▶ [Instructions to follow]:
Exactly as shown below, retype every line of the data.

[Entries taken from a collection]
+++

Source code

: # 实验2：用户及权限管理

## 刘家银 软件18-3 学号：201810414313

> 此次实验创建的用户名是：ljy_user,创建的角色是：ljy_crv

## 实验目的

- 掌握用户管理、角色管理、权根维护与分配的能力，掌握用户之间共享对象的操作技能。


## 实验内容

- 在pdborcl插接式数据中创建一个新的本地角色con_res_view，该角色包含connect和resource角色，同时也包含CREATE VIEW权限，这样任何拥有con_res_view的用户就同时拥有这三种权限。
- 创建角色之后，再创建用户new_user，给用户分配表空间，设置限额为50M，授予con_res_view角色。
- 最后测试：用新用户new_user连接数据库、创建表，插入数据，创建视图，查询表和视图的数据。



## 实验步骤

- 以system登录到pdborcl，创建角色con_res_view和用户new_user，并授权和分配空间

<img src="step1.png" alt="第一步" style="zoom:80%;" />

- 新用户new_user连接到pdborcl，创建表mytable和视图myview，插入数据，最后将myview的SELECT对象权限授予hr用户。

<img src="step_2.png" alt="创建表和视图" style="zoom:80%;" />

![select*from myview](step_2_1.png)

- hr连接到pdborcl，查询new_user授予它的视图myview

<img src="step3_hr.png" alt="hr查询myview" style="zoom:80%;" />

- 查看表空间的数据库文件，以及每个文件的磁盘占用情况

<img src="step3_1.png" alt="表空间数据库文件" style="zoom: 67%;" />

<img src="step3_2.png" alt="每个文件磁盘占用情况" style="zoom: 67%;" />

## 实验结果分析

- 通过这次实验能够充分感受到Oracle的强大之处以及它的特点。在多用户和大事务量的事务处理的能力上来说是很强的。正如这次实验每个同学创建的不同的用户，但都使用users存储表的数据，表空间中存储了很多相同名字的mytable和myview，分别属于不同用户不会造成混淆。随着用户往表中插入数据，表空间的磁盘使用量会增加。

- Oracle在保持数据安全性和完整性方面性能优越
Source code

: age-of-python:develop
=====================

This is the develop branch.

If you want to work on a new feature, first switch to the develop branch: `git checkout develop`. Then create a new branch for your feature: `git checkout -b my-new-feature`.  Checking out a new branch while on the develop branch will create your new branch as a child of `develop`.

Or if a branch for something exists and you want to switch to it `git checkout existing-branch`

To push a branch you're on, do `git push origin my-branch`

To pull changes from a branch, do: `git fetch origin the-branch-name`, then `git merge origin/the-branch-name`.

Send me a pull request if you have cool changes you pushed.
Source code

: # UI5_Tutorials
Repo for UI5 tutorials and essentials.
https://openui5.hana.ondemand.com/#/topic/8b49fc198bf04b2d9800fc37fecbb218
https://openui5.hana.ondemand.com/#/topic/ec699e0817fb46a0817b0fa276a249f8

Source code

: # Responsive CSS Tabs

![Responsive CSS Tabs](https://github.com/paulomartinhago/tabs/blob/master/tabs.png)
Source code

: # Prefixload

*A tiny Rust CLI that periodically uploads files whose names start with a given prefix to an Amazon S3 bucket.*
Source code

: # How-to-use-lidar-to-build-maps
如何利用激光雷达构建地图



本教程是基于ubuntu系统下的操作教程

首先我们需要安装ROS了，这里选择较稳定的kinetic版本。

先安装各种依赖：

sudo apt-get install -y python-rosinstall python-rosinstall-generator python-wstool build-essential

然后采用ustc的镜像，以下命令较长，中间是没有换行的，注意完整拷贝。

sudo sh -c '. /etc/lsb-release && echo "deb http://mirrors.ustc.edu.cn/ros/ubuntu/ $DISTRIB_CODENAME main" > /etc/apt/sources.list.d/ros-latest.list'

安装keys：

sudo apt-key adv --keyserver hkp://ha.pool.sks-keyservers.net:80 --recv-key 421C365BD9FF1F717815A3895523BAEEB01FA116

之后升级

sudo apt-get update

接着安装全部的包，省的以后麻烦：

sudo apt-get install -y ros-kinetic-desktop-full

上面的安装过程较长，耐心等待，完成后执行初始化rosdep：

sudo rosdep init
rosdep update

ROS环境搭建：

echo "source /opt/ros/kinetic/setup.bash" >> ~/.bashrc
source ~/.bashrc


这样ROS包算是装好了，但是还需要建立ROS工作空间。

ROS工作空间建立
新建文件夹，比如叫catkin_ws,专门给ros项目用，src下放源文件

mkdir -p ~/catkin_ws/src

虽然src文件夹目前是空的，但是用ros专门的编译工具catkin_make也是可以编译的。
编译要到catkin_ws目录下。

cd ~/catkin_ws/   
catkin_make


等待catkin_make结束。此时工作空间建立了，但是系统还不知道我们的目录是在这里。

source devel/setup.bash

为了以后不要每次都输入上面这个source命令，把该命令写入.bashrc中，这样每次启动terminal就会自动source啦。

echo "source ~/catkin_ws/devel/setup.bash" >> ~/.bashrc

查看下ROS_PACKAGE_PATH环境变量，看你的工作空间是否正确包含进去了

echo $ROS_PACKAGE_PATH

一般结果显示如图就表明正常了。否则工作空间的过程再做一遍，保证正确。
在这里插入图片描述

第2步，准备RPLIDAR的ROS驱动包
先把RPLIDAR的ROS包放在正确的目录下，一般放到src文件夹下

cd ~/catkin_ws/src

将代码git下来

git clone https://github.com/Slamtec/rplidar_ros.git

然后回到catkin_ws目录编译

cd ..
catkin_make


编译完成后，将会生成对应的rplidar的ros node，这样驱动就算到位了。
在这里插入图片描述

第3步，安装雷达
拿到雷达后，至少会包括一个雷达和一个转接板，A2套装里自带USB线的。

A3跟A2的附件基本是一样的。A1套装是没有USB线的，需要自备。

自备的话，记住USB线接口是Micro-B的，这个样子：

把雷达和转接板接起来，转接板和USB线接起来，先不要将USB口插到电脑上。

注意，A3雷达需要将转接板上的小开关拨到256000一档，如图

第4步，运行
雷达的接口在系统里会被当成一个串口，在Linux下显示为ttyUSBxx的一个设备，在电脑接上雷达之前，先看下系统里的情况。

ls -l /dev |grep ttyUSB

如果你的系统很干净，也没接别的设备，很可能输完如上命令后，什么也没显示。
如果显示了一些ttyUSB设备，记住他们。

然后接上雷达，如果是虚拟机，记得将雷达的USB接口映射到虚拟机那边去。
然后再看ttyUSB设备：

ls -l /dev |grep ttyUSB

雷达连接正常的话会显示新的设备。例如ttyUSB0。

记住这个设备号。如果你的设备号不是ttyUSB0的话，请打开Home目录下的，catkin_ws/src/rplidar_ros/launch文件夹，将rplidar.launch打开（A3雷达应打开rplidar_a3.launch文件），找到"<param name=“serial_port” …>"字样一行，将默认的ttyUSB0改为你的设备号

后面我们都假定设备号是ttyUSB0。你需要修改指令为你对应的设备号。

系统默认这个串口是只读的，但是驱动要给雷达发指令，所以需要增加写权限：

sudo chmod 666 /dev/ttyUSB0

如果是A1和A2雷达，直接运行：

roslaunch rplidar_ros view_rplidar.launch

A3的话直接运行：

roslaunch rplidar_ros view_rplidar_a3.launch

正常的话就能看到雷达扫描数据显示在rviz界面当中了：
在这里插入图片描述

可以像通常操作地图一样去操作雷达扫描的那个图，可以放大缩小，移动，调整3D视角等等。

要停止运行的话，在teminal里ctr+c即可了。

+++

▶ [Response]:
Source code

: # 实验2：用户及权限管理

## 刘家银 软件18-3 学号：201810414313

> 此次实验创建的用户名是：ljy_user,创建的角色是：ljy_crv

## 实验目的

- 掌握用户管理、角色管理、权根维护与分配的能力，掌握用户之间共享对象的操作技能。


## 实验内容

- 在pdborcl插接式数据中创建一个新的本地角色con_res_view，该角色包含connect和resource角色，同时也包含CREATE VIEW权限，这样任何拥有con_res_view的用户就同时拥有这三种权限。
- 创建角色之后，再创建用户new_user，给用户分配表空间，设置限额为50M，授予con_res_view角色。
- 最后测试：用新用户new_user连接数据库、创建表，插入数据，创建视图，查询表和视图的数据。



## 实验步骤

- 以system登录到pdborcl，创建角色con_res_view和用户new_user，并授权和分配空间

<img src="step1.png" alt="第一步" style="zoom:80%;" />

- 新用户new_user连接到pdborcl，创建表mytable和视图myview，插入数据，最后将myview的SELECT对象权限授予hr用户。

<img src="step_2.png" alt="创建表和视图" style="zoom:80%;" />

![select*from myview](step_2_1.png)

- hr连接到pdborcl，查询new_user授予它的视图myview

<img src="step3_hr.png" alt="hr查询myview" style="zoom:80%;" />

- 查看表空间的数据库文件，以及每个文件的磁盘占用情况

<img src="step3_1.png" alt="表空间数据库文件" style="zoom: 67%;" />

<img src="step3_2.png" alt="每个文件磁盘占用情况" style="zoom: 67%;" />

## 实验结果分析

- 通过这次实验能够充分感受到Oracle的强大之处以及它的特点。在多用户和大事务量的事务处理的能力上来说是很强的。正如这次实验每个同学创建的不同的用户，但都使用users存储表的数据，表空间中存储了很多相同名字的mytable和myview，分别属于不同用户不会造成混淆。随着用户往表中插入数据，表空间的磁盘使用量会增加。

- Oracle在保持数据安全性和完整性方面性能优越
Source code

: age-of-python:develop
=====================

This is the develop branch.

If you want to work on a new feature, first switch to the develop branch: `git checkout develop`. Then create a new branch for your feature: `git checkout -b my-new-feature`.  Checking out a new branch while on the develop branch will create your new branch as a child of `develop`.

Or if a branch for something exists and you want to switch to it `git checkout existing-branch`

To push a branch you're on, do `git push origin my-branch`

To pull changes from a branch, do: `git fetch origin the-branch-name`, then `git merge origin/the-branch-name`.

Send me a pull request if you have cool changes you pushed.
Source code

: # UI5_Tutorials
Repo for UI5 tutorials and essentials.
https://openui5.hana.ondemand.com/#/topic/8b49fc198bf04b2d9800fc37fecbb218
https://openui5.hana.ondemand.com/#/topic/ec699e0817fb46a0817b0fa276a249f8

Source code

: # Responsive CSS Tabs

![Responsive CSS Tabs](https://github.com/paulomartinhago/tabs/blob/master/tabs.png)
Source code

: # Prefixload

*A tiny Rust CLI that periodically uploads files whose names start with a given prefix to an Amazon S3 bucket.*
Source code

: # How-to-use-lidar-to-build-maps
如何利用激光雷达构建地图



本教程是基于ubuntu系统下的操作教程

首先我们需要安装ROS了，这里选择较稳定的kinetic版本。

先安装各种依赖：

sudo apt-get install -y python-rosinstall python-rosinstall-generator python-wstool build-essential

然后采用ustc的镜像，以下命令较长，中间是没有换行的，注意完整拷贝。

sudo sh -c '. /etc/lsb-release && echo "deb http://mirrors.ustc.edu.cn/ros/ubuntu/ $DISTRIB_CODENAME main" > /etc/apt/sources.list.d/ros-latest.list'

安装keys：

sudo apt-key adv --keyserver hkp://ha.pool.sks-keyservers.net:80 --recv-key 421C365BD9FF1F717815A3895523BAEEB01FA116

之后升级

sudo apt-get update

接着安装全部的包，省的以后麻烦：

sudo apt-get install -y ros-kinetic-desktop-full

上面的安装过程较长，耐心等待，完成后执行初始化rosdep：

sudo rosdep init
rosdep update

ROS环境搭建：

echo "source /opt/ros/kinetic/setup.bash" >> ~/.bashrc
source ~/.bashrc


这样ROS包算是装好了，但是还需要建立ROS工作空间。

ROS工作空间建立
新建文件夹，比如叫catkin_ws,专门给ros项目用，src下放源文件

mkdir -p ~/catkin_ws/src

虽然src文件夹目前是空的，但是用ros专门的编译工具catkin_make也是可以编译的。
编译要到catkin_ws目录下。

cd ~/catkin_ws/   
catkin_make


等待catkin_make结束。此时工作空间建立了，但是系统还不知道我们的目录是在这里。

source devel/setup.bash

为了以后不要每次都输入上面这个source命令，把该命令写入.bashrc中，这样每次启动terminal就会自动source啦。

echo "source ~/catkin_ws/devel/setup.bash" >> ~/.bashrc

查看下ROS_PACKAGE_PATH环境变量，看你的工作空间是否正确包含进去了

echo $ROS_PACKAGE_PATH

一般结果显示如图就表明正常了。否则工作空间的过程再做一遍，保证正确。
在这里插入图片描述

第2步，准备RPLIDAR的ROS驱动包
先把RPLIDAR的ROS包放在正确的目录下，一般放到src文件夹下

cd ~/catkin_ws/src

将代码git下来

git clone https://github.com/Slamtec/rplidar_ros.git

然后回到catkin_ws目录编译

cd ..
catkin_make


编译完成后，将会生成对应的rplidar的ros node，这样驱动就算到位了。
在这里插入图片描述

第3步，安装雷达
拿到雷达后，至少会包括一个雷达和一个转接板，A2套装里自带USB线的。

A3跟A2的附件基本是一样的。A1套装是没有USB线的，需要自备。

自备的话，记住USB线接口是Micro-B的，这个样子：

把雷达和转接板接起来，转接板和USB线接起来，先不要将USB口插到电脑上。

注意，A3雷达需要将转接板上的小开关拨到256000一档，如图

第4步，运行
雷达的接口在系统里会被当成一个串口，在Linux下显示为ttyUSBxx的一个设备，在电脑接上雷达之前，先看下系统里的情况。

ls -l /dev |grep ttyUSB

如果你的系统很干净，也没接别的设备，很可能输完如上命令后，什么也没显示。
如果显示了一些ttyUSB设备，记住他们。

然后接上雷达，如果是虚拟机，记得将雷达的USB接口映射到虚拟机那边去。
然后再看ttyUSB设备：

ls -l /dev |grep ttyUSB

雷达连接正常的话会显示新的设备。例如ttyUSB0。

记住这个设备号。如果你的设备号不是ttyUSB0的话，请打开Home目录下的，catkin_ws/src/rplidar_ros/launch文件夹，将rplidar.launch打开（A3雷达应打开rplidar_a3.launch文件），找到"<param name=“serial_port” …>"字样一行，将默认的ttyUSB0改为你的设备号

后面我们都假定设备号是ttyUSB0。你需要修改指令为你对应的设备号。

系统默认这个串口是只读的，但是驱动要给雷达发指令，所以需要增加写权限：

sudo chmod 666 /dev/ttyUSB0

如果是A1和A2雷达，直接运行：

roslaunch rplidar_ros view_rplidar.launch

A3的话直接运行：

roslaunch rplidar_ros view_rplidar_a3.launch

正常的话就能看到雷达扫描数据显示在rviz界面当中了：
在这里插入图片描述

可以像通常操作地图一样去操作雷达扫描的那个图，可以放大缩小，移动，调整3D视角等等。

要停止运行的话，在teminal里ctr+c即可了。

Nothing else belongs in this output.